German Aluminum Smelter Halves Output on Soaring Power Costs

Speira GmbH is the latest European aluminum producer to reduce production in response to soaring energy costs that the industry says are an “existential threat” to its survival.

(Bloomberg) — Speira GmbH is the latest European aluminum producer to reduce production in response to soaring energy costs that the industry says are an “existential threat” to its survival.

Speira will cut production at its smelter in Germany by 50% to 70,000 tons a year until further notice and will look to source metal externally to feed its processing plants, it said on its website.

The curtailment adds to the extreme toll that the energy crisis is having on Europe’s metals industry, which is one of the biggest industrial consumers of power and gas. The region’s aluminum and zinc production capacity has fallen by about 50% within the past year, and more cuts are being planned — Norsk Hydro is preparing to close a smelter in Slovakia, and Europe’s largest aluminum smelter said on Tuesday it will also reduce production this month. 

Read: Europe’s Top Aluminum Plant Will Cut Output 22% on Energy Costs

A group representing the region’s biggest metal producers wrote to European Union politicians on Wednesday warning that the energy crisis could cause “permanent deindustrialization” in the bloc, unless a package of support measures are implemented. Along with aluminum smelters, zinc and steel producers have curtailed production output significantly in recent months.

“We are facing similar challenges as many other European aluminium smelters,” Speira CEO Einar Glomnes said in a statement. “Energy prices have reached too-high levels over the last months, and we don’t foresee those to fall in the short-term future.”

Speira expects the curtailment process to be completed in November, and it doesn’t plan to make forced job cuts, it said. The company told Bloomberg it was considering the move last month. 

European aluminum production has already dropped to the lowest levels since the 1970s and industry insiders say the escalating energy crisis could mean large swathes of the region’s aluminum capacity is switched off permanently.
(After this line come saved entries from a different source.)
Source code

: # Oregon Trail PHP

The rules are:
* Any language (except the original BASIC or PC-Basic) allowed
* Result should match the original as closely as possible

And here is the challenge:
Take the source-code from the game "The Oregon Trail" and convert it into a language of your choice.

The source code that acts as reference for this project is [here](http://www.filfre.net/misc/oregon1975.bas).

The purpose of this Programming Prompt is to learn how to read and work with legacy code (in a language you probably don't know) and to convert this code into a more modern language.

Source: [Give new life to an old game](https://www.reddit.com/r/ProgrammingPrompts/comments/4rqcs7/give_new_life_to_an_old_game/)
Some smelters are protected by government subsidies, long-term electricity deals or access to their own renewable power, but the rest face an uncertain future.

In its letter on Wednesday, industry group Eurometaux called on politicians to “look at all available options” to safeguard the sector, including measures to reduce prices from fossil-fuel generators, and an expansion of state aid relief.

The EU should also evaluate “options for temporary solidarity measures to rebalance the windfall profits in other specific sectors during this crisis,” the group said in the letter, which was signed by 40 of the region’s leading metal producers and processors.